------ Exercise materials
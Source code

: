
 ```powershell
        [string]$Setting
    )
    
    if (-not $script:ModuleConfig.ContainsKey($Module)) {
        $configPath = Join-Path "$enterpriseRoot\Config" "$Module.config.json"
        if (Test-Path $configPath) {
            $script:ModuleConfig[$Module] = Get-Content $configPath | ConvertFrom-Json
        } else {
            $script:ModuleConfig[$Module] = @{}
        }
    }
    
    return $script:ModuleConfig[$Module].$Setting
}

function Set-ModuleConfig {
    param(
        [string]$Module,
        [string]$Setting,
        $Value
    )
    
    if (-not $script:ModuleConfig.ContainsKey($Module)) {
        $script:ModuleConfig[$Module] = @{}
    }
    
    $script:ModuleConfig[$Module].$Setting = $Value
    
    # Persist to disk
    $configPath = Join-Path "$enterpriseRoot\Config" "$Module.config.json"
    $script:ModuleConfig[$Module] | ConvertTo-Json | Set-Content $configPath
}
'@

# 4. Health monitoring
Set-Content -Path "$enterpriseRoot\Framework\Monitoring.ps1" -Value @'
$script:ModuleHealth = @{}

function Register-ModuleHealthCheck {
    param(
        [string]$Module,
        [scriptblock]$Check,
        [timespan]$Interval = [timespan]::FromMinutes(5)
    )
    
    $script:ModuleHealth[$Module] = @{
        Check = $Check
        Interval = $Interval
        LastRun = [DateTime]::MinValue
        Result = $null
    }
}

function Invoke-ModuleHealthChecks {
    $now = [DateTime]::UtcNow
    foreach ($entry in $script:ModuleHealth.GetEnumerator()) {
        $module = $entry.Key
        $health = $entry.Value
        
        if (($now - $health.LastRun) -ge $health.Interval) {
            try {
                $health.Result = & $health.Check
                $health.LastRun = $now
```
------------
The expected output is the complete data, repeated exactly.

Source code

:
 ```powershell
        [string]$Setting
    )
    
    if (-not $script:ModuleConfig.ContainsKey($Module)) {
        $configPath = Join-Path "$enterpriseRoot\Config" "$Module.config.json"
        if (Test-Path $configPath) {
            $script:ModuleConfig[$Module] = Get-Content $configPath | ConvertFrom-Json
        } else {
            $script:ModuleConfig[$Module] = @{}
        }
    }
    
    return $script:ModuleConfig[$Module].$Setting
}

function Set-ModuleConfig {
    param(
        [string]$Module,
        [string]$Setting,
        $Value
    )
    
    if (-not $script:ModuleConfig.ContainsKey($Module)) {
        $script:ModuleConfig[$Module] = @{}
    }
    
    $script:ModuleConfig[$Module].$Setting = $Value
    
    # Persist to disk
    $configPath = Join-Path "$enterpriseRoot\Config" "$Module.config.json"
    $script:ModuleConfig[$Module] | ConvertTo-Json | Set-Content $configPath
}
'@

# 4. Health monitoring
Set-Content -Path "$enterpriseRoot\Framework\Monitoring.ps1" -Value @'
$script:ModuleHealth = @{}

function Register-ModuleHealthCheck {
    param(
        [string]$Module,
        [scriptblock]$Check,
        [timespan]$Interval = [timespan]::FromMinutes(5)
    )
    
    $script:ModuleHealth[$Module] = @{
        Check = $Check
        Interval = $Interval
        LastRun = [DateTime]::MinValue
        Result = $null
    }
}

function Invoke-ModuleHealthChecks {
    $now = [DateTime]::UtcNow
    foreach ($entry in $script:ModuleHealth.GetEnumerator()) {
        $module = $entry.Key
        $health = $entry.Value
        
        if (($now - $health.LastRun) -ge $health.Interval) {
            try {
                $health.Result = & $health.Check
                $health.LastRun = $now
```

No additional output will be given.